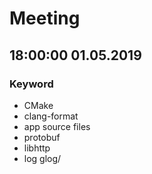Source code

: # Meeting
## 18:00:00 01.05.2019
### Keyword
- CMake 
- clang-format
- app source files
- protobuf
- libhttp
- log glog/
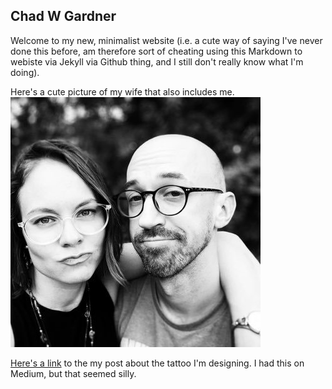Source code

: ## Chad W Gardner
Welcome to my new, minimalist website (i.e. a cute way of saying I've never done this before,
am therefore sort of cheating using this Markdown to webiste via Jekyll via Github thing, and
I still don't really know what I'm doing).

Here's a cute picture of my wife that also includes me.
![Image](lib/profile_pic.jpg)

[Here's a link](posts/tattoo.md) to the my post about the tattoo I'm designing. I had this on Medium,
but that seemed silly.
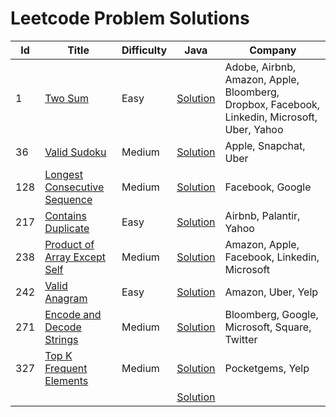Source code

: # Leetcode Problem Solutions

| **Id** | **Title**                                                                                               | **Difficulty** | **Java**                                                                                                                                         | **Company**                                                                                  |
|--------|---------------------------------------------------------------------------------------------------------|----------------|--------------------------------------------------------------------------------------------------------------------------------------------------|----------------------------------------------------------------------------------------------|
| 1      | [Two Sum](https://leetcode.com/problems/two-sum/)                                                       | Easy           | [Solution](https://github.com/AkshayChandole/LeetcodeSolution/blob/main/src/main/java/ArraysAndHashing/TwoSum/Solution.java)                     | Adobe, Airbnb, Amazon, Apple, Bloomberg, Dropbox, Facebook, Linkedin, Microsoft, Uber, Yahoo |
| 36     | [Valid Sudoku](https://leetcode.com/problems/valid-sudoku/)                                             | Medium         | [Solution](https://github.com/AkshayChandole/LeetcodeSolution/blob/main/src/main/java/ArraysAndHashing/ValidSudoku/Solution.java)                | Apple, Snapchat, Uber                                                                        |
| 128    | [Longest Consecutive Sequence](https://leetcode.com/problems/longest-consecutive-sequence/)             | Medium         | [Solution](https://github.com/AkshayChandole/LeetcodeSolution/blob/main/src/main/java/ArraysAndHashing/LongestConsecutiveSequence/Solution.java) | Facebook, Google                                                                             |
| 217    | [Contains Duplicate](https://leetcode.com/problems/contains-duplicate/)                                 | Easy           | [Solution](https://github.com/AkshayChandole/LeetcodeSolution/blob/main/src/main/java/ArraysAndHashing/ContainsDuplicate/Solution.java)          | Airbnb, Palantir, Yahoo                                                                      |
| 238    | [Product of Array Except Self](https://leetcode.com/problems/product-of-array-except-self/description/) | Medium         | [Solution](https://github.com/AkshayChandole/LeetcodeSolution/blob/main/src/main/java/ArraysAndHashing/ProductOfArrayExceptSelf/Solution.java)   | Amazon, Apple, Facebook, Linkedin, Microsoft                                                 |
| 242    | [Valid Anagram](https://leetcode.com/problems/valid-anagram/)                                           | Easy           | [Solution]()                                                                                                                                     | Amazon, Uber, Yelp                                                                           |
| 271    | [Encode and Decode Strings](https://leetcode.com/problems/encode-and-decode-strings/)                   | Medium         | [Solution](https://github.com/AkshayChandole/LeetcodeSolution/blob/main/src/main/java/ArraysAndHashing/EncodeAndDecodeStrings/Solution.java)     | Bloomberg, Google, Microsoft, Square, Twitter                                                |
| 327    | [Top K Frequent Elements](https://leetcode.com/problems/top-k-frequent-elements/)                       | Medium         | [Solution](https://github.com/AkshayChandole/LeetcodeSolution/blob/main/src/main/java/ArraysAndHashing/TopKFrequentElements/Solution.java)       | Pocketgems, Yelp                                                                             |
|        | []()                                                                                                    |                | [Solution]()                                                                                                                                     |                                                                                              |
----------
■ **Problem requirements**:
Line by line, write out the entries exactly, and leave the pictures out.

■ **Reply**:
Source code

: # Meeting
## 18:00:00 01.05.2019
### Keyword
- CMake 
- clang-format
- app source files
- protobuf
- libhttp
- log glog/
Source code

: ## Chad W Gardner
Welcome to my new, minimalist website (i.e. a cute way of saying I've never done this before,
am therefore sort of cheating using this Markdown to webiste via Jekyll via Github thing, and
I still don't really know what I'm doing).

Here's a cute picture of my wife that also includes me.
![Image](lib/profile_pic.jpg)

[Here's a link](posts/tattoo.md) to the my post about the tattoo I'm designing. I had this on Medium,
but that seemed silly.
Source code

: # Leetcode Problem Solutions

| **Id** | **Title**                                                                                               | **Difficulty** | **Java**                                                                                                                                         | **Company**                                                                                  |
|--------|---------------------------------------------------------------------------------------------------------|----------------|--------------------------------------------------------------------------------------------------------------------------------------------------|----------------------------------------------------------------------------------------------|
| 1      | [Two Sum](https://leetcode.com/problems/two-sum/)                                                       | Easy           | [Solution](https://github.com/AkshayChandole/LeetcodeSolution/blob/main/src/main/java/ArraysAndHashing/TwoSum/Solution.java)                     | Adobe, Airbnb, Amazon, Apple, Bloomberg, Dropbox, Facebook, Linkedin, Microsoft, Uber, Yahoo |
| 36     | [Valid Sudoku](https://leetcode.com/problems/valid-sudoku/)                                             | Medium         | [Solution](https://github.com/AkshayChandole/LeetcodeSolution/blob/main/src/main/java/ArraysAndHashing/ValidSudoku/Solution.java)                | Apple, Snapchat, Uber                                                                        |
| 128    | [Longest Consecutive Sequence](https://leetcode.com/problems/longest-consecutive-sequence/)             | Medium         | [Solution](https://github.com/AkshayChandole/LeetcodeSolution/blob/main/src/main/java/ArraysAndHashing/LongestConsecutiveSequence/Solution.java) | Facebook, Google                                                                             |
| 217    | [Contains Duplicate](https://leetcode.com/problems/contains-duplicate/)                                 | Easy           | [Solution](https://github.com/AkshayChandole/LeetcodeSolution/blob/main/src/main/java/ArraysAndHashing/ContainsDuplicate/Solution.java)          | Airbnb, Palantir, Yahoo                                                                      |
| 238    | [Product of Array Except Self](https://leetcode.com/problems/product-of-array-except-self/description/) | Medium         | [Solution](https://github.com/AkshayChandole/LeetcodeSolution/blob/main/src/main/java/ArraysAndHashing/ProductOfArrayExceptSelf/Solution.java)   | Amazon, Apple, Facebook, Linkedin, Microsoft                                                 |
| 242    | [Valid Anagram](https://leetcode.com/problems/valid-anagram/)                                           | Easy           | [Solution]()                                                                                                                                     | Amazon, Uber, Yelp                                                                           |
| 271    | [Encode and Decode Strings](https://leetcode.com/problems/encode-and-decode-strings/)                   | Medium         | [Solution](https://github.com/AkshayChandole/LeetcodeSolution/blob/main/src/main/java/ArraysAndHashing/EncodeAndDecodeStrings/Solution.java)     | Bloomberg, Google, Microsoft, Square, Twitter                                                |
| 327    | [Top K Frequent Elements](https://leetcode.com/problems/top-k-frequent-elements/)                       | Medium         | [Solution](https://github.com/AkshayChandole/LeetcodeSolution/blob/main/src/main/java/ArraysAndHashing/TopKFrequentElements/Solution.java)       | Pocketgems, Yelp                                                                             |
|        | []()                                                                                                    |                | [Solution]()                                                                                                                                     |                                                                                              |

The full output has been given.